= ABOUT THIS EXERCISE =
Only one range belongs in the answer: the line holding "var GLOBAL_CITY = 'KLØFTA';" through the last line of the records, reproduced as is.

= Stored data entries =
= = = =

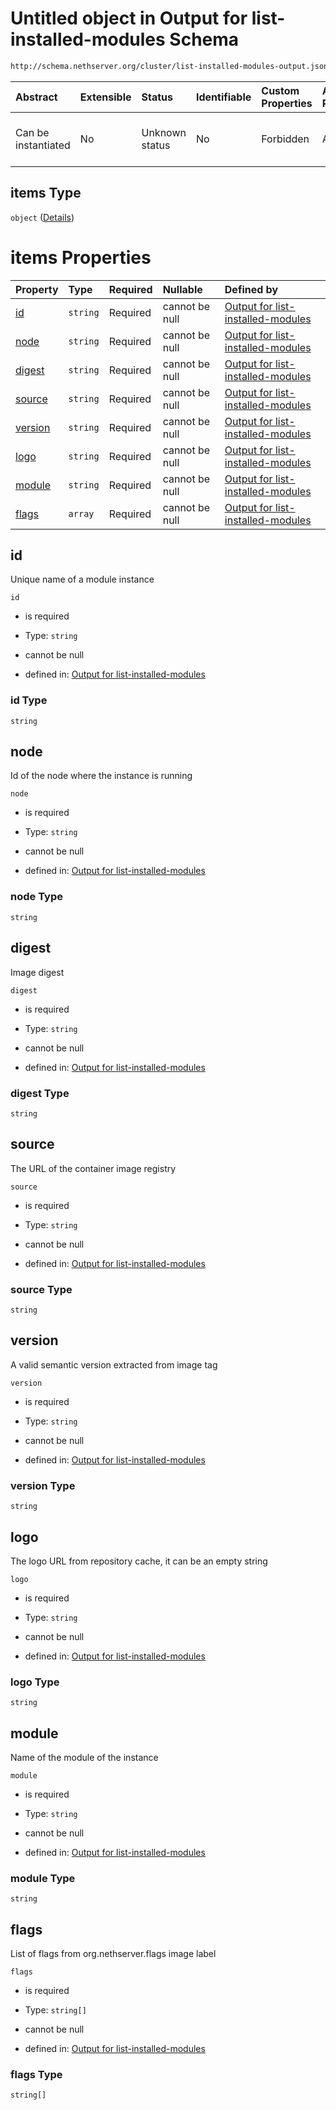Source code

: # Untitled object in Output for list-installed-modules Schema

```txt
http://schema.nethserver.org/cluster/list-installed-modules-output.json#/patternProperties/.*/items
```



| Abstract            | Extensible | Status         | Identifiable | Custom Properties | Additional Properties | Access Restrictions | Defined In                                                                                                |
| :------------------ | :--------- | :------------- | :----------- | :---------------- | :-------------------- | :------------------ | :-------------------------------------------------------------------------------------------------------- |
| Can be instantiated | No         | Unknown status | No           | Forbidden         | Allowed               | none                | [list-installed-modules-output.json\*](cluster/list-installed-modules-output.json "open original schema") |

## items Type

`object` ([Details](list-installed-modules-output-patternproperties--items.md))

# items Properties

| Property            | Type     | Required | Nullable       | Defined by                                                                                                                                                                                                                                 |
| :------------------ | :------- | :------- | :------------- | :----------------------------------------------------------------------------------------------------------------------------------------------------------------------------------------------------------------------------------------- |
| [id](#id)           | `string` | Required | cannot be null | [Output for list-installed-modules](list-installed-modules-output-patternproperties--items-properties-id.md "http://schema.nethserver.org/cluster/list-installed-modules-output.json#/patternProperties/.*/items/properties/id")           |
| [node](#node)       | `string` | Required | cannot be null | [Output for list-installed-modules](list-installed-modules-output-patternproperties--items-properties-node.md "http://schema.nethserver.org/cluster/list-installed-modules-output.json#/patternProperties/.*/items/properties/node")       |
| [digest](#digest)   | `string` | Required | cannot be null | [Output for list-installed-modules](list-installed-modules-output-patternproperties--items-properties-digest.md "http://schema.nethserver.org/cluster/list-installed-modules-output.json#/patternProperties/.*/items/properties/digest")   |
| [source](#source)   | `string` | Required | cannot be null | [Output for list-installed-modules](list-installed-modules-output-patternproperties--items-properties-source.md "http://schema.nethserver.org/cluster/list-installed-modules-output.json#/patternProperties/.*/items/properties/source")   |
| [version](#version) | `string` | Required | cannot be null | [Output for list-installed-modules](list-installed-modules-output-patternproperties--items-properties-version.md "http://schema.nethserver.org/cluster/list-installed-modules-output.json#/patternProperties/.*/items/properties/version") |
| [logo](#logo)       | `string` | Required | cannot be null | [Output for list-installed-modules](list-installed-modules-output-patternproperties--items-properties-logo.md "http://schema.nethserver.org/cluster/list-installed-modules-output.json#/patternProperties/.*/items/properties/logo")       |
| [module](#module)   | `string` | Required | cannot be null | [Output for list-installed-modules](list-installed-modules-output-patternproperties--items-properties-module.md "http://schema.nethserver.org/cluster/list-installed-modules-output.json#/patternProperties/.*/items/properties/module")   |
| [flags](#flags)     | `array`  | Required | cannot be null | [Output for list-installed-modules](list-installed-modules-output-patternproperties--items-properties-flags.md "http://schema.nethserver.org/cluster/list-installed-modules-output.json#/patternProperties/.*/items/properties/flags")     |

## id

Unique name of a module instance

`id`

*   is required

*   Type: `string`

*   cannot be null

*   defined in: [Output for list-installed-modules](list-installed-modules-output-patternproperties--items-properties-id.md "http://schema.nethserver.org/cluster/list-installed-modules-output.json#/patternProperties/.*/items/properties/id")

### id Type

`string`

## node

Id of the node where the instance is running

`node`

*   is required

*   Type: `string`

*   cannot be null

*   defined in: [Output for list-installed-modules](list-installed-modules-output-patternproperties--items-properties-node.md "http://schema.nethserver.org/cluster/list-installed-modules-output.json#/patternProperties/.*/items/properties/node")

### node Type

`string`

## digest

Image digest

`digest`

*   is required

*   Type: `string`

*   cannot be null

*   defined in: [Output for list-installed-modules](list-installed-modules-output-patternproperties--items-properties-digest.md "http://schema.nethserver.org/cluster/list-installed-modules-output.json#/patternProperties/.*/items/properties/digest")

### digest Type

`string`

## source

The URL of the container image registry

`source`

*   is required

*   Type: `string`

*   cannot be null

*   defined in: [Output for list-installed-modules](list-installed-modules-output-patternproperties--items-properties-source.md "http://schema.nethserver.org/cluster/list-installed-modules-output.json#/patternProperties/.*/items/properties/source")

### source Type

`string`

## version

A valid semantic version extracted from image tag

`version`

*   is required

*   Type: `string`

*   cannot be null

*   defined in: [Output for list-installed-modules](list-installed-modules-output-patternproperties--items-properties-version.md "http://schema.nethserver.org/cluster/list-installed-modules-output.json#/patternProperties/.*/items/properties/version")

### version Type

`string`

## logo

The logo URL from repository cache, it can be an empty string

`logo`

*   is required

*   Type: `string`

*   cannot be null

*   defined in: [Output for list-installed-modules](list-installed-modules-output-patternproperties--items-properties-logo.md "http://schema.nethserver.org/cluster/list-installed-modules-output.json#/patternProperties/.*/items/properties/logo")

### logo Type

`string`

## module

Name of the module of the instance

`module`

*   is required

*   Type: `string`

*   cannot be null

*   defined in: [Output for list-installed-modules](list-installed-modules-output-patternproperties--items-properties-module.md "http://schema.nethserver.org/cluster/list-installed-modules-output.json#/patternProperties/.*/items/properties/module")

### module Type

`string`

## flags

List of flags from org.nethserver.flags image label

`flags`

*   is required

*   Type: `string[]`

*   cannot be null

*   defined in: [Output for list-installed-modules](list-installed-modules-output-patternproperties--items-properties-flags.md "http://schema.nethserver.org/cluster/list-installed-modules-output.json#/patternProperties/.*/items/properties/flags")

### flags Type

`string[]`
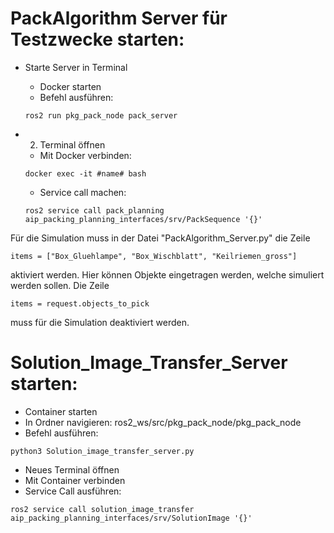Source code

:# PackAlgorithm Server für Testzwecke starten:

- Starte Server in Terminal
    - Docker starten
    - Befehl ausführen:
    ```
    ros2 run pkg_pack_node pack_server
    ```
- 2. Terminal öffnen
    - Mit Docker verbinden: 
    ```
    docker exec -it #name# bash
    ```
    - Service call machen:

    ```
    ros2 service call pack_planning aip_packing_planning_interfaces/srv/PackSequence '{}'
    ```

Für die Simulation muss in der Datei "PackAlgorithm_Server.py" die Zeile 
```
items = ["Box_Gluehlampe", "Box_Wischblatt", "Keilriemen_gross"]
```
aktiviert werden. Hier können Objekte eingetragen werden, welche simuliert werden sollen. Die Zeile
```
items = request.objects_to_pick
```
muss für die Simulation deaktiviert werden.

# Solution_Image_Transfer_Server starten:

- Container starten
- In Ordner navigieren: ros2_ws/src/pkg_pack_node/pkg_pack_node
- Befehl ausführen:

```
python3 Solution_image_transfer_server.py
```
- Neues Terminal öffnen
- Mit Container verbinden
- Service Call ausführen:
```
ros2 service call solution_image_transfer aip_packing_planning_interfaces/srv/SolutionImage '{}'
```
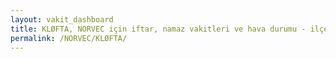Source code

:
 ```yaml
---
layout: vakit_dashboard
title: KLØFTA, NORVEC için iftar, namaz vakitleri ve hava durumu - ilçe/eyalet seç
permalink: /NORVEC/KLØFTA/
---
```


<script type="text/javascript">
  var GLOBAL_COUNTRY = 'NORVEC';
  var GLOBAL_CITY = 'KLØFTA';
  var GLOBAL_STATE = '';
  var lat = 72;
  var lon = 21;
</script>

= = = =

= TASK OUTPUT =
  var GLOBAL_CITY = 'KLØFTA';
  var GLOBAL_STATE = '';
  var lat = 72;
  var lon = 21;
</script>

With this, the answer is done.